Former President Donald Trump reacted strongly to the Jan. 6 committee’s referral to the Justice Department that he face criminal charges for his actions that led up to last year's Capitol riot.

Trump wrote in a statement posted on his Truth Social account that they don’t get it that when they come after him, people who "love freedom" rally around him, reported New York Post. He said that it strengthens him, and noted that what doesn’t kill him "makes me stronger." The 76-year-old shared that Americans know that he pushed for 20,000 soldiers to prevent violence on Jan 6, 2021 and that he went on "television and told everyone to go home….”

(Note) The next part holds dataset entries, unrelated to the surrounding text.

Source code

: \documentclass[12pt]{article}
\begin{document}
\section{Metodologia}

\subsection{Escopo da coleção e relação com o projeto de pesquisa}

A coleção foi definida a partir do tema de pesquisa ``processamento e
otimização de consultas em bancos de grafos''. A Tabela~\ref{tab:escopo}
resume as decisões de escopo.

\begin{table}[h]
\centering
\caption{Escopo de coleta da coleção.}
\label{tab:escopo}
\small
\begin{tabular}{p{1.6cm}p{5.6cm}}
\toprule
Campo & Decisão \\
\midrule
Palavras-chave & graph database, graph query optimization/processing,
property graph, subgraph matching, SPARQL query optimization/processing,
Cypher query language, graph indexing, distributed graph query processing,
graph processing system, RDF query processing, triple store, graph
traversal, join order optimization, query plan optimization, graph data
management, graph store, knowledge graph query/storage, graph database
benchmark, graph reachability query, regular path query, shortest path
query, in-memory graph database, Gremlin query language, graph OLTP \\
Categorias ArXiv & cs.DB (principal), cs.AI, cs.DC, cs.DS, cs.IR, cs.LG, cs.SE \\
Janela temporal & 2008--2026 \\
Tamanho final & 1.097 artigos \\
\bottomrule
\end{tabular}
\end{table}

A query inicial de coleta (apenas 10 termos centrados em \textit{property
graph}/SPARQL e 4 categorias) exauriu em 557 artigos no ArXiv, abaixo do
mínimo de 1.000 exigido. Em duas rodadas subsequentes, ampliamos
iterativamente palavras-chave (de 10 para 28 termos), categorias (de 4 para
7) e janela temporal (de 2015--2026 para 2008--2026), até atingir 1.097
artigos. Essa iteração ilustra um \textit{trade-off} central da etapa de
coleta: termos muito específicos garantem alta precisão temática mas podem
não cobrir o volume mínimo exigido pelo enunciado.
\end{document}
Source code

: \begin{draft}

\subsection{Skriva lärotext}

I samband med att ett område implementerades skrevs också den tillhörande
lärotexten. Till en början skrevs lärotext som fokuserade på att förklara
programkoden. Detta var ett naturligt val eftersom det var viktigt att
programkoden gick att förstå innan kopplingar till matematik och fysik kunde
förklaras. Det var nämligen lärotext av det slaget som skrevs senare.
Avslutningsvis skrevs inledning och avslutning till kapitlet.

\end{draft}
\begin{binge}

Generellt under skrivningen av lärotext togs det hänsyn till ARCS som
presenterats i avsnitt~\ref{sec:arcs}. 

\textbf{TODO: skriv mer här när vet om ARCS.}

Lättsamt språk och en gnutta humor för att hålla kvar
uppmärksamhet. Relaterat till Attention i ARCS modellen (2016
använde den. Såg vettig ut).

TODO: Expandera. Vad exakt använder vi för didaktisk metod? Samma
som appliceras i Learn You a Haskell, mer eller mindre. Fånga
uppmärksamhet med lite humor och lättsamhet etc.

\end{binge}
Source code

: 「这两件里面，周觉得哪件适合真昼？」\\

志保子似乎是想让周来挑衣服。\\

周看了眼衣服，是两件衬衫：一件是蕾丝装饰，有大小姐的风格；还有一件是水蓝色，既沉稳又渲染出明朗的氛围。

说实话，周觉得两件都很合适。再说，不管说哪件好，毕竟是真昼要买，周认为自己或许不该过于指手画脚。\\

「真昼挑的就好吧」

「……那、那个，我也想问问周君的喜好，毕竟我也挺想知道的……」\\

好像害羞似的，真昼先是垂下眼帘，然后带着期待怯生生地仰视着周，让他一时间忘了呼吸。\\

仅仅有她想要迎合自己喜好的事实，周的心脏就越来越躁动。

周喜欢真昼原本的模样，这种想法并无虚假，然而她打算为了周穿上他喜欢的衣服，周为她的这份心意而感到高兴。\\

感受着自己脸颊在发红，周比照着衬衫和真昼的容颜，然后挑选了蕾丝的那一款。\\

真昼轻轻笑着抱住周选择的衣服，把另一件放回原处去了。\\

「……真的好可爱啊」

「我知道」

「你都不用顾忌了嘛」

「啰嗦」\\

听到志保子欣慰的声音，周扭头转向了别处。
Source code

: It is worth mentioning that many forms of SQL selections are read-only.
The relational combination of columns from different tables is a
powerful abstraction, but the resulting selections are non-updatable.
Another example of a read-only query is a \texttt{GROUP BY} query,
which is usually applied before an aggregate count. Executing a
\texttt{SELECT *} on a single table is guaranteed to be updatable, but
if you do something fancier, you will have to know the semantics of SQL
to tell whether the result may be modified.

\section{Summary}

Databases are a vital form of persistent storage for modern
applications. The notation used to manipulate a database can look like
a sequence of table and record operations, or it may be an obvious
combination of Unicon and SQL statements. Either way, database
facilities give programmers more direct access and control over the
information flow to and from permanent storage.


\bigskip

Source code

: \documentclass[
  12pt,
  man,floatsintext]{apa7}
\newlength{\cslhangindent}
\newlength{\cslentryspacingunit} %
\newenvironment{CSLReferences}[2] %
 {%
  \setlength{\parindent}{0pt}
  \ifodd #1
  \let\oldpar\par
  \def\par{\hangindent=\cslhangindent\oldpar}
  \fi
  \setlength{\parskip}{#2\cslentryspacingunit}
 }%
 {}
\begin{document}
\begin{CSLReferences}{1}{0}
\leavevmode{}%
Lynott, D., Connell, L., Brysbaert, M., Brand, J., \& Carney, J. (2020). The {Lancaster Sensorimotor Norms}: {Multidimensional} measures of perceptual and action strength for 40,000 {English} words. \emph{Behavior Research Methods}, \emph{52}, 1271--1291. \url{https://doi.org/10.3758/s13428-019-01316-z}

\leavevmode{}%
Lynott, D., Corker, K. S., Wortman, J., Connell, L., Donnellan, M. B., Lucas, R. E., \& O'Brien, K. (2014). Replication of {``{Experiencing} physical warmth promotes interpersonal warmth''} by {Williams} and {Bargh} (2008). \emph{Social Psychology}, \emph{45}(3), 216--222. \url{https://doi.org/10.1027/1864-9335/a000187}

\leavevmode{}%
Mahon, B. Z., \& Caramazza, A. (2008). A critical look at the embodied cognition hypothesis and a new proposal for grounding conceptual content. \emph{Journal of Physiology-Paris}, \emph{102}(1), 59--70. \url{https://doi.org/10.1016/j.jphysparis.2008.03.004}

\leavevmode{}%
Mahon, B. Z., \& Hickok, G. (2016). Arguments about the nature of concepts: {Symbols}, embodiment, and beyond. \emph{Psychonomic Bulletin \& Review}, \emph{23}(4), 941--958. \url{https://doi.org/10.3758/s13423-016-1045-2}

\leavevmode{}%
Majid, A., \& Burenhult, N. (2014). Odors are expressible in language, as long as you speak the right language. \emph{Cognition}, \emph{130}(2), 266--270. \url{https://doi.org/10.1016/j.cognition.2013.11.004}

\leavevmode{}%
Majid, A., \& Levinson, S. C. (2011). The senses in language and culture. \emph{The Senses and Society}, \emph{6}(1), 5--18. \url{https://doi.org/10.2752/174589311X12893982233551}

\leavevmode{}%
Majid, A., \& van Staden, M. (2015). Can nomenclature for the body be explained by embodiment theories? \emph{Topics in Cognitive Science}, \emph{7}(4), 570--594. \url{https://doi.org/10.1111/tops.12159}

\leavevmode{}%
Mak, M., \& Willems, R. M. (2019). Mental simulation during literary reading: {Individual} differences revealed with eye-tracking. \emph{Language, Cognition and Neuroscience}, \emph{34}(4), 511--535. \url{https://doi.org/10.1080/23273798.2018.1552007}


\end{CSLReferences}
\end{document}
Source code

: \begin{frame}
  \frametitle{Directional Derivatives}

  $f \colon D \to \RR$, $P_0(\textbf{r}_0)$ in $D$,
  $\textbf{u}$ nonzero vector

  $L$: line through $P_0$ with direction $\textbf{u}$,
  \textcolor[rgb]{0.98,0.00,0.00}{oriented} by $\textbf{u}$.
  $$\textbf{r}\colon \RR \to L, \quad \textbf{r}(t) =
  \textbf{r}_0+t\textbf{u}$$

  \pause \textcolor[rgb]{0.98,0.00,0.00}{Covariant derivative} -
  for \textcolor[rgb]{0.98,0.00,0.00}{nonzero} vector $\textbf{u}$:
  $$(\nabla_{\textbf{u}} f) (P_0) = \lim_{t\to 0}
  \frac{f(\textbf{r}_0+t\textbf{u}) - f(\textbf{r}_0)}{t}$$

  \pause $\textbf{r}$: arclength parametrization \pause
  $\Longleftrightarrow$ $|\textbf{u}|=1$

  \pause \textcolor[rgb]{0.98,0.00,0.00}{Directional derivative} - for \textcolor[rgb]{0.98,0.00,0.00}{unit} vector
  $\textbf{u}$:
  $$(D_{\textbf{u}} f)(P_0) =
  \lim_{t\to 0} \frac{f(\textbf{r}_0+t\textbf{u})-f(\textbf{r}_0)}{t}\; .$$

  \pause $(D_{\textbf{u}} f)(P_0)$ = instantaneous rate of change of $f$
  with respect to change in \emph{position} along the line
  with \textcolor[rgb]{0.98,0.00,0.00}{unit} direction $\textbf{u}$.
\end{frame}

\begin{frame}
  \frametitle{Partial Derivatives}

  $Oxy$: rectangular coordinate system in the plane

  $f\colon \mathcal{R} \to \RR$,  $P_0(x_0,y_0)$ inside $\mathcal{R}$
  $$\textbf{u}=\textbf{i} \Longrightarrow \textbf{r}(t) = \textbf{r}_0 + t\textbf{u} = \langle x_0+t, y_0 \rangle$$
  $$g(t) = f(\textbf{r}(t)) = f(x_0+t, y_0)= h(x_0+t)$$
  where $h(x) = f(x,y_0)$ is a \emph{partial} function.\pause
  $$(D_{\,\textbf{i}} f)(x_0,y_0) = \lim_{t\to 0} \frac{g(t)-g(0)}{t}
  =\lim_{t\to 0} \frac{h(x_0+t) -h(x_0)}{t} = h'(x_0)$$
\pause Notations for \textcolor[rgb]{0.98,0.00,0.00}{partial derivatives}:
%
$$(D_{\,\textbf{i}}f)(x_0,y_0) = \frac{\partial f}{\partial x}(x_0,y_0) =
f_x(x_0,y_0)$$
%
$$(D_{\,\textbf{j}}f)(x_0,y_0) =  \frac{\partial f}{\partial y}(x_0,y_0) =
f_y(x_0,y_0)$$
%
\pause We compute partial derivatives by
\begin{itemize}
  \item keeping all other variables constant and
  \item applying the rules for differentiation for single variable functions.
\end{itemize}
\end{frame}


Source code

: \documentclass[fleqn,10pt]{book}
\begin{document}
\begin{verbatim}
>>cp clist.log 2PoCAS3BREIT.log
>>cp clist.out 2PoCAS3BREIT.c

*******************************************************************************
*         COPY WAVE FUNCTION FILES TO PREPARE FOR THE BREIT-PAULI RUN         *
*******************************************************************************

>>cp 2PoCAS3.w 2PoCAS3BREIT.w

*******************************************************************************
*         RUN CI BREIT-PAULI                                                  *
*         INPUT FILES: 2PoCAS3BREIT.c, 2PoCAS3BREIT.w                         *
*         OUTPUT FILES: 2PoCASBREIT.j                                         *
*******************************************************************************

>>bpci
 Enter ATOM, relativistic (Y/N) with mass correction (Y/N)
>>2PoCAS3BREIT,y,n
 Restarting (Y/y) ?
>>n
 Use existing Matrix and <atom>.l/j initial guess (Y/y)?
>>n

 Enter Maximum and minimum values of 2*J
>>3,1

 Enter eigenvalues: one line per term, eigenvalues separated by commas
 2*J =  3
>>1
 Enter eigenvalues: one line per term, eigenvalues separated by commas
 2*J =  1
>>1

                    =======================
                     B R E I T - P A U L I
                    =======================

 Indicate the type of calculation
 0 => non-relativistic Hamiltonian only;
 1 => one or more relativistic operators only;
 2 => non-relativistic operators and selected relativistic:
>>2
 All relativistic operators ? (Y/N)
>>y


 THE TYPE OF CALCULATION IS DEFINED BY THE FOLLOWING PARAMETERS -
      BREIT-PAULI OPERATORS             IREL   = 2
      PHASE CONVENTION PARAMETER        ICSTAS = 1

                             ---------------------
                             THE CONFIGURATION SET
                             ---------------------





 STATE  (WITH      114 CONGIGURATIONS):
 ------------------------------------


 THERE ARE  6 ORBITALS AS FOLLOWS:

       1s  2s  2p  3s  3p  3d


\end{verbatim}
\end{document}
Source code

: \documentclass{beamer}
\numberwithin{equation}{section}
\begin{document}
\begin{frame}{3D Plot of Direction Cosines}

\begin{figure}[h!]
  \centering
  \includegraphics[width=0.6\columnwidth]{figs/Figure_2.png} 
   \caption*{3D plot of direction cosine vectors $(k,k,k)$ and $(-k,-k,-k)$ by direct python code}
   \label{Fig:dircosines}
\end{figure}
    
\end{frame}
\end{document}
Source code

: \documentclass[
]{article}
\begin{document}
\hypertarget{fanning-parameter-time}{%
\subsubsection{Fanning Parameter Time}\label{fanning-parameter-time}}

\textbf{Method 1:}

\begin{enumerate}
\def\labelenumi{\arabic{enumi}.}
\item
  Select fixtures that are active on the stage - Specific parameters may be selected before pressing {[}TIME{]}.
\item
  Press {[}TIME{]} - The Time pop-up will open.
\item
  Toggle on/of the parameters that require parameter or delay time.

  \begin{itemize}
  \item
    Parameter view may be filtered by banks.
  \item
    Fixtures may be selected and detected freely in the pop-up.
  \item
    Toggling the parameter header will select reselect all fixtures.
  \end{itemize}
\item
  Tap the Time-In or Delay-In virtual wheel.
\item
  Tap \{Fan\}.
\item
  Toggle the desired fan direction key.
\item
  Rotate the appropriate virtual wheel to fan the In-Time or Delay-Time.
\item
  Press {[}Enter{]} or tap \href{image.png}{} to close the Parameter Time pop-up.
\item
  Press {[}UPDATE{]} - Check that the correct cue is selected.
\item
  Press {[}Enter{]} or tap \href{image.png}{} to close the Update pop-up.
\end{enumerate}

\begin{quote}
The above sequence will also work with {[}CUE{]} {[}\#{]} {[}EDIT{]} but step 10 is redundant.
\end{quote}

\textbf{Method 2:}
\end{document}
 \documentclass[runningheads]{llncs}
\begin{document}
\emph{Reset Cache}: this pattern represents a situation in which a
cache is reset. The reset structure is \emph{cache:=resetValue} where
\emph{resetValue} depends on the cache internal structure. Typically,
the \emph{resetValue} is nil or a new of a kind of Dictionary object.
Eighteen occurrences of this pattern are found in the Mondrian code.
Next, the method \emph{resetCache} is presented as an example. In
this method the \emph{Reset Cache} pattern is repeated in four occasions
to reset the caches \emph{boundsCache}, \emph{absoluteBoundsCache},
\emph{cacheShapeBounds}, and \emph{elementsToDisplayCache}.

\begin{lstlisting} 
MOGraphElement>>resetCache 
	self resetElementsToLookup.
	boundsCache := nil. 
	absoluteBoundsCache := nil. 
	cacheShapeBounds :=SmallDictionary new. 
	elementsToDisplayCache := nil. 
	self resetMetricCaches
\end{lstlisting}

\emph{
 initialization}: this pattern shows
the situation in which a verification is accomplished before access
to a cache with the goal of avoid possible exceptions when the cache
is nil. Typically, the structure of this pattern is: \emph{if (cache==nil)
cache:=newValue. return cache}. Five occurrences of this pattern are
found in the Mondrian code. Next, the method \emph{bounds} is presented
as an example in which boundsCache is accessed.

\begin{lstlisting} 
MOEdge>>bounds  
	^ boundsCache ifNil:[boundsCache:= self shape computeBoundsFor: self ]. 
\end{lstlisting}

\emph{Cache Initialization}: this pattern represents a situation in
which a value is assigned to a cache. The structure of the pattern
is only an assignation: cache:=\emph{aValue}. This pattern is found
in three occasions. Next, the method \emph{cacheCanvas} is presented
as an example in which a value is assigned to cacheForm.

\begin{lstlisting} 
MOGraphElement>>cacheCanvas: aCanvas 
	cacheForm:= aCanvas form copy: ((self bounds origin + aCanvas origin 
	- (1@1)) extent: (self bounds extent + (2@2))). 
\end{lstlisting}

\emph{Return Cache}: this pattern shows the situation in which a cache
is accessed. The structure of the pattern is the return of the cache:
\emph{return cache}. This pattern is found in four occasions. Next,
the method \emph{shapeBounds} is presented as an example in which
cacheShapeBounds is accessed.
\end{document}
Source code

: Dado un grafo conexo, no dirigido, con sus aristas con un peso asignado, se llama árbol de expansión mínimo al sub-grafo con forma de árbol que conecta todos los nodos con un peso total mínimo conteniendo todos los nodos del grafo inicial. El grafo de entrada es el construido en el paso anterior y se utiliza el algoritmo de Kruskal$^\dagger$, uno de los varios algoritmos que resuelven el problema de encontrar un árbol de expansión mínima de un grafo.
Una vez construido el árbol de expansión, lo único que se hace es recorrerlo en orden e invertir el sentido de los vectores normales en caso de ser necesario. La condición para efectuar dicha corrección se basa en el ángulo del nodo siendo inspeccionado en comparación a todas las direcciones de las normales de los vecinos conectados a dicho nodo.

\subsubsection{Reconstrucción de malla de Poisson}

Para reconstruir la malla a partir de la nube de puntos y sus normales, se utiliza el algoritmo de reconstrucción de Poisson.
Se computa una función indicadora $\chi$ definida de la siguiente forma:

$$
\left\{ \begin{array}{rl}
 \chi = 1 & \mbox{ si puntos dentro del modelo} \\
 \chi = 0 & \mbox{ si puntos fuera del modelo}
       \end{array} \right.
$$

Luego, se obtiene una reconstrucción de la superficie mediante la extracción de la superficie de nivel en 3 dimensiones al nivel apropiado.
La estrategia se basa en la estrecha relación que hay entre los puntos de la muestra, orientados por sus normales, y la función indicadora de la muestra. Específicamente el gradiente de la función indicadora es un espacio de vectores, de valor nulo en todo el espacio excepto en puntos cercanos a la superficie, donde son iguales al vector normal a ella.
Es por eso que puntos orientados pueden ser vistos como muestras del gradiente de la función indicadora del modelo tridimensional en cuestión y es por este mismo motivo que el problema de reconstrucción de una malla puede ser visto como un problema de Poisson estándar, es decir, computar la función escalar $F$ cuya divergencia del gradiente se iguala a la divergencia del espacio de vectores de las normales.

He even compared the committee’s criminal referral Monday to the article of impeachment that was brought against him by Congress twice when he was the President. He wrote that the people understand that the "Democratic Bureau of Investigation, the DBI," are out to keep him from running for President again as they know he will win. He said that "this whole business of prosecuting me is just like impeachment was — a partisan attempt to sideline me and the Republican Party."

The Jan. 6 committee recommended to the Justice Department that Trump be charged with inciting or assisting a riot, conspiracy to make false statements to investigators, conspiracy to defraud the U.S. government and obstruction of an official proceeding. The committee said that it uncovered evidence that Trump pushed claims he knew were false about the 2020 presidential election just to change the election’s outcome. Trump wrote that the "fake charges made by the highly partisan Unselect Committee of Jan. 6th have already been submitted, prosecuted, and tried in the form of Impeachment Hoax number 2." According to him, he "won convincingly."

The committee's referral is mostly symbolic, but its probe and recommendation of charges can be used by the Justice Department to pursue a case against Trump. So far, he is the only person who has announced his candidacy in the 2024 presidential election.

As for the Jan. 6 panel, it will dissolve on Jan. 3, 2023, reported the Associated Press. It has conducted more than 1,000 interviews, held 10 public hearings and collected more than a million documents since it launched in July last year.